▸ TASK ITEM
Each line with the string "Configure" is to be copied from the records below.

(Plain-text document sources)
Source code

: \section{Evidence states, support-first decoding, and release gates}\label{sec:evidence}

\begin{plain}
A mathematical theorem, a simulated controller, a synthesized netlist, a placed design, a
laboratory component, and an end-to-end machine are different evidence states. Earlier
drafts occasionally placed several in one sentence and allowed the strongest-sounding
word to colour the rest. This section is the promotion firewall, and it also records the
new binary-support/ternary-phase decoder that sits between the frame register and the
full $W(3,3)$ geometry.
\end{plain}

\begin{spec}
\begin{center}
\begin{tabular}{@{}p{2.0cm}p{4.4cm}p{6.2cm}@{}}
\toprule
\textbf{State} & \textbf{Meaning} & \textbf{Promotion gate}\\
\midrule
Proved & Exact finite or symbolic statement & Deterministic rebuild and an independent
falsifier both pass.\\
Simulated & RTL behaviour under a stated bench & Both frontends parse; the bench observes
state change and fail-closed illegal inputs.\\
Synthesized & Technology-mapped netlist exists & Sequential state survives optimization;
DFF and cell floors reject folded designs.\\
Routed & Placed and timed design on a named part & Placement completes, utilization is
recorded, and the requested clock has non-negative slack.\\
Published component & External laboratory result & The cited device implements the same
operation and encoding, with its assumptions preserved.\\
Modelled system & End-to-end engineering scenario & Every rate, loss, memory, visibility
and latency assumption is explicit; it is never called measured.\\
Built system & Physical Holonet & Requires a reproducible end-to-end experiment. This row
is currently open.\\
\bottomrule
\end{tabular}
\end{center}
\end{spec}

...

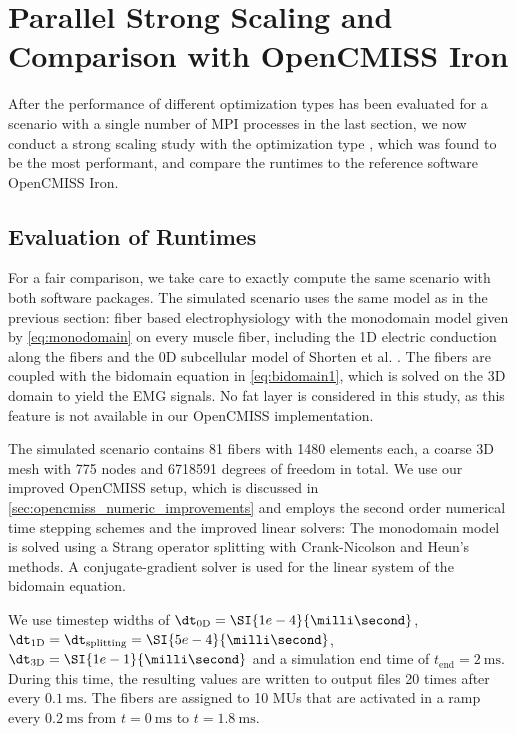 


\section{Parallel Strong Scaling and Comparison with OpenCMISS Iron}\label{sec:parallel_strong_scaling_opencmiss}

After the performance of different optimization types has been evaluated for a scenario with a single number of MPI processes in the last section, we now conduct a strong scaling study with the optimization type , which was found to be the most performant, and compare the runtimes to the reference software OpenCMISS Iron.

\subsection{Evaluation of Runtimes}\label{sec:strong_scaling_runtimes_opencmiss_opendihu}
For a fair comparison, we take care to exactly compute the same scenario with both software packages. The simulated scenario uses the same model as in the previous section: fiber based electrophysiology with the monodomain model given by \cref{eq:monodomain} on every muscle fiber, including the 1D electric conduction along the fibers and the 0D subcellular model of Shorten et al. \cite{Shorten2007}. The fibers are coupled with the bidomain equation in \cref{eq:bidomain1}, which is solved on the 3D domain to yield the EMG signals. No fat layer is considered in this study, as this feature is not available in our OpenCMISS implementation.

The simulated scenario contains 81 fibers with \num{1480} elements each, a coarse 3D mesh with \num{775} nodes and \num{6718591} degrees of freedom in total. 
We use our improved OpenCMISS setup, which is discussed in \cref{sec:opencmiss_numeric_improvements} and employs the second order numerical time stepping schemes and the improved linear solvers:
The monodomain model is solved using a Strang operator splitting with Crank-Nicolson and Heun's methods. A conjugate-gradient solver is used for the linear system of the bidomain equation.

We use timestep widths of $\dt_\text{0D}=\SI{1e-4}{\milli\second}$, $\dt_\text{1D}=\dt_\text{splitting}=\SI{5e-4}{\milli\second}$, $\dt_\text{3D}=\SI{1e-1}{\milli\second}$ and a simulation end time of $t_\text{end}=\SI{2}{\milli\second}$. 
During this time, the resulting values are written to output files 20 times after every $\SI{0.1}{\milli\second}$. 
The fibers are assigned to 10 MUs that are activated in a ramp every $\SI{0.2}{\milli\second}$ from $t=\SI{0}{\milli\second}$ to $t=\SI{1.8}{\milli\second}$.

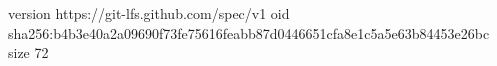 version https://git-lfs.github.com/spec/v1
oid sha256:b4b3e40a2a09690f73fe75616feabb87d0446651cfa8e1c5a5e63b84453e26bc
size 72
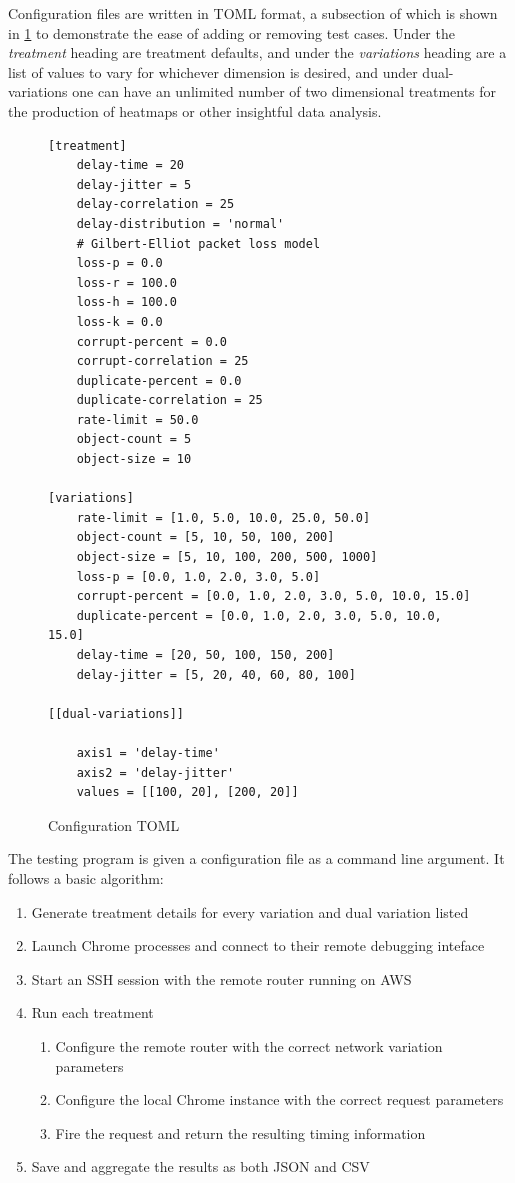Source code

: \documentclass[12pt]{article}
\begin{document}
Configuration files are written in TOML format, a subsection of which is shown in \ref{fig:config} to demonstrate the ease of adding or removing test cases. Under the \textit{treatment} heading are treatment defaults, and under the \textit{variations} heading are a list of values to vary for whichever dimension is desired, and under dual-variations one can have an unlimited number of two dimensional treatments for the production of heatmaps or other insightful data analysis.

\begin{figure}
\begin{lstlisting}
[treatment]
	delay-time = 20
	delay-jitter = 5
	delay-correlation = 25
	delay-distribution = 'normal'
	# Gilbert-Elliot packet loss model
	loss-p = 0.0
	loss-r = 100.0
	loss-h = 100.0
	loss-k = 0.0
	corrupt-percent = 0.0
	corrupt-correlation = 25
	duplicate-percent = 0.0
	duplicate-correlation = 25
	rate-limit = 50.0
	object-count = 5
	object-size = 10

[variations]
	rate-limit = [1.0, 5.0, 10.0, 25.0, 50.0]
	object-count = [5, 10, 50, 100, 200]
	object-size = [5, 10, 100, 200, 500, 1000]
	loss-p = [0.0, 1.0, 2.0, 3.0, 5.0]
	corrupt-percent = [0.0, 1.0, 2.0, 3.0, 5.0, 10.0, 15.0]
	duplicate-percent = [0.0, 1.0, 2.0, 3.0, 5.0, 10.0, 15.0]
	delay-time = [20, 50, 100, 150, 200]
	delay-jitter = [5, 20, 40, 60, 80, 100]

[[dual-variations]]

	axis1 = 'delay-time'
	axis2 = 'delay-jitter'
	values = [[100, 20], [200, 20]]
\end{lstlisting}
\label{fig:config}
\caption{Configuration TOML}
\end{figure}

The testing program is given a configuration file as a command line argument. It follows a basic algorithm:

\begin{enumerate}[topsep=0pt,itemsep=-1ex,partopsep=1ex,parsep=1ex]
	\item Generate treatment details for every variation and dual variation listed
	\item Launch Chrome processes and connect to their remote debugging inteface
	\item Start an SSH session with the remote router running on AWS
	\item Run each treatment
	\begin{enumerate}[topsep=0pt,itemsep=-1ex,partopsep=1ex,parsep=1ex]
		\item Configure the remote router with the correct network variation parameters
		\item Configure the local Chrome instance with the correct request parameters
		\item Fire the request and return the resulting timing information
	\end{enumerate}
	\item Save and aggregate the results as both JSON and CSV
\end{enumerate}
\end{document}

▸ FINISHED TASK
		\item Configure the remote router with the correct network variation parameters
		\item Configure the local Chrome instance with the correct request parameters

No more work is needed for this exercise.